This work addresses the open-set semantic navigation challenge for UAVs in large-scale, unstructured outdoor environments with sparse, long-range targets. Methodologically, we propose a 3D semantic navigation framework featuring a spatially consistent semantic voxel-ray map as persistent memory—integrating short-range voxel search and long-range ray search—and augmenting spatial reasoning with vision-language models (VLMs) to provide cross-modal semantic cues. An adaptive, behavior-tree-driven decision mechanism coordinates reactive responses with global planning. Key contributions include: (i) the first online-updatable 3D semantic memory supporting large-scale open-set navigation; (ii) VLM-enhanced cross-modal spatial reasoning; and (iii) a real-time adaptive behavior-switching strategy. Evaluated across 10 simulated environments and 100 navigation tasks, our method outperforms baselines by 85.25% in success rate and has been successfully deployed and validated in real-world outdoor scenarios.

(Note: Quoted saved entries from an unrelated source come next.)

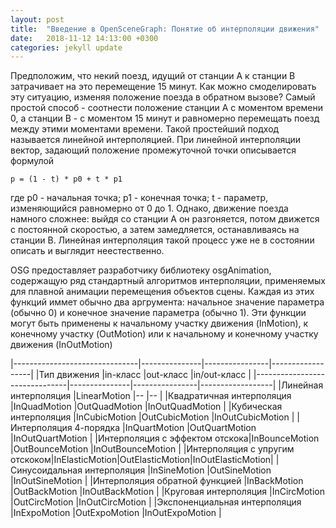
 ```yaml
---
layout: post
title:  "Введение в OpenSceneGraph: Понятие об интерполяции движения"
date:   2018-11-12 14:13:00 +0300
categories: jekyll update
---
```


Предположим, что некий поезд, идущий от станции A к станции B затрачивает на это перемещение 15 минут. Как можно смоделировать эту ситуацию, изменяя положение поезда в обратном вызове? Самый простой способ - соотнести положение станции A с моментом времени 0, а станции B - с моментом 15 минут и равномерно перемещать поезд между этими моментами времени. Такой простейший подход называется линейной интерполяцией. При линейной интерполяции вектор, задающий положение промежуточной точки описывается формулой

```
p = (1 - t) * p0 + t * p1
```

где p0 - начальная точка; p1 - конечная точка; t - параметр, изменяющийся равномерно от 0 до 1. Однако, движение поезда намного сложнее: выйдя со станции A он разгоняется, потом движется с постоянной скоростью, а затем замедляется, останавливаясь на станции B. Линейная интерполяция такой процесс уже не в состоянии описать и выглядит неестественно.

OSG предоставляет разработчику библиотеку osgAnimation, содержащую ряд стандартный алгоритмов интерполяции, применяемых для плавной анимации перемещения объектов сцены. Каждая из этих функций иммет обычно два аргрумента: начальное значение параметра (обычно 0) и конечное значение параметра (обычно 1). Эти функции могут быть применены к начальному участку движения (InMotion), к конечному участку (OutMotion) или к начальному и конечному участку движения (InOutMotion)

|-------------------------------|---------------|----------------|------------------|
|Тип движения                   |in-класс       |out-класс       |in/out-класс      |
|-------------------------------|---------------|----------------|------------------|
|Линейная интерполяция          |LinearMotion   |--              |--                |
|Квадратичная интерполяция      |InQuadMotion   |OutQuadMotion   |InOutQuadMotion   |
|Кубическая интерполяция        |InCubicMotion  |OutCubicMotion  |InOutCubicMotion  |
|Интерполяция 4-порядка         |InQuartMotion  |OutQuartMotion  |InOutQuartMotion  |
|Интерполяция с эффектом отскока|InBounceMotion |OutBounceMotion |InOutBounceMotion |
|Интерполяция с упругим отскоком|InElasticMotion|OutElasticMotion|InOutElasticMotion|
|Синусоидальная интерполяция    |InSineMotion   |OutSineMotion   |InOutSineMotion   |
|Интерполяция обратной функцией |InBackMotion   |OutBackMotion   |InOutBackMotion   |
|Круговая интерполяция          |InCircMotion   |OutCircMotion   |InOutCircMotion   |
|Экспоненциальная интерполяция  |InExpoMotion   |OutExpoMotion   |InOutExpoMotion   |

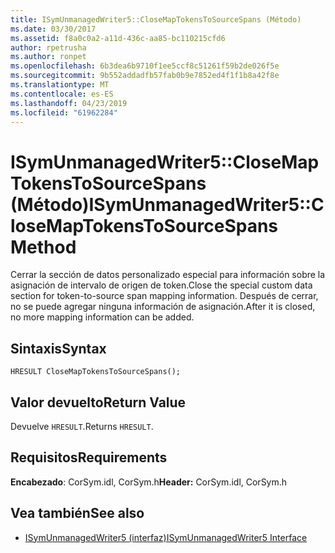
 ```yaml
---
title: ISymUnmanagedWriter5::CloseMapTokensToSourceSpans (Método)
ms.date: 03/30/2017
ms.assetid: f8a0c0a2-a11d-436c-aa85-bc110215cfd6
author: rpetrusha
ms.author: ronpet
ms.openlocfilehash: 6b3dea6b9710f1ee5ccf8c51261f59b2de026f5e
ms.sourcegitcommit: 9b552addadfb57fab0b9e7852ed4f1f1b8a42f8e
ms.translationtype: MT
ms.contentlocale: es-ES
ms.lasthandoff: 04/23/2019
ms.locfileid: "61962284"
---
```

# <a name="isymunmanagedwriter5closemaptokenstosourcespans-method"></a><span data-ttu-id="ae874-102">ISymUnmanagedWriter5::CloseMapTokensToSourceSpans (Método)</span><span class="sxs-lookup"><span data-stu-id="ae874-102">ISymUnmanagedWriter5::CloseMapTokensToSourceSpans Method</span></span>
<span data-ttu-id="ae874-103">Cerrar la sección de datos personalizado especial para información sobre la asignación de intervalo de origen de token.</span><span class="sxs-lookup"><span data-stu-id="ae874-103">Close the special custom data section for token-to-source span mapping information.</span></span> <span data-ttu-id="ae874-104">Después de cerrar, no se puede agregar ninguna información de asignación.</span><span class="sxs-lookup"><span data-stu-id="ae874-104">After it is closed, no more mapping information can be added.</span></span>  
  
## <a name="syntax"></a><span data-ttu-id="ae874-105">Sintaxis</span><span class="sxs-lookup"><span data-stu-id="ae874-105">Syntax</span></span>  
  
```idl  
HRESULT CloseMapTokensToSourceSpans();  
```  
  
## <a name="return-value"></a><span data-ttu-id="ae874-106">Valor devuelto</span><span class="sxs-lookup"><span data-stu-id="ae874-106">Return Value</span></span>  
 <span data-ttu-id="ae874-107">Devuelve `HRESULT`.</span><span class="sxs-lookup"><span data-stu-id="ae874-107">Returns `HRESULT`.</span></span>  
  
## <a name="requirements"></a><span data-ttu-id="ae874-108">Requisitos</span><span class="sxs-lookup"><span data-stu-id="ae874-108">Requirements</span></span>  
 <span data-ttu-id="ae874-109">**Encabezado**: CorSym.idl, CorSym.h</span><span class="sxs-lookup"><span data-stu-id="ae874-109">**Header:** CorSym.idl, CorSym.h</span></span>  
  
## <a name="see-also"></a><span data-ttu-id="ae874-110">Vea también</span><span class="sxs-lookup"><span data-stu-id="ae874-110">See also</span></span>

- [<span data-ttu-id="ae874-111">ISymUnmanagedWriter5 (interfaz)</span><span class="sxs-lookup"><span data-stu-id="ae874-111">ISymUnmanagedWriter5 Interface</span></span>](../../../../docs/framework/unmanaged-api/diagnostics/isymunmanagedwriter5-interface.md)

Aerial outdoor semantic navigation requires robots to explore large, unstructured environments to locate target objects. Recent advances in semantic navigation have demonstrated open-set object-goal navigation in indoor settings, but these methods remain limited by constrained spatial ranges and structured layouts, making them unsuitable for long-range outdoor search. While outdoor semantic navigation approaches exist, they either rely on reactive policies based on current observations, which tend to produce short-sighted behaviors, or precompute scene graphs offline for navigation, limiting adaptability to online deployment. We present RAVEN, a 3D memory-based, behavior tree framework for aerial semantic navigation in unstructured outdoor environments. It (1) uses a spatially consistent semantic voxel-ray map as persistent memory, enabling long-horizon planning and avoiding purely reactive behaviors, (2) combines short-range voxel search and long-range ray search to scale to large environments, (3) leverages a large vision-language model to suggest auxiliary cues, mitigating sparsity of outdoor targets. These components are coordinated by a behavior tree, which adaptively switches behaviors for robust operation. We evaluate RAVEN in 10 photorealistic outdoor simulation environments over 100 semantic tasks, encompassing single-object search, multi-class, multi-instance navigation and sequential task changes. Results show RAVEN outperforms baselines by 85.25% in simulation and demonstrate its real-world applicability through deployment on an aerial robot in outdoor field tests.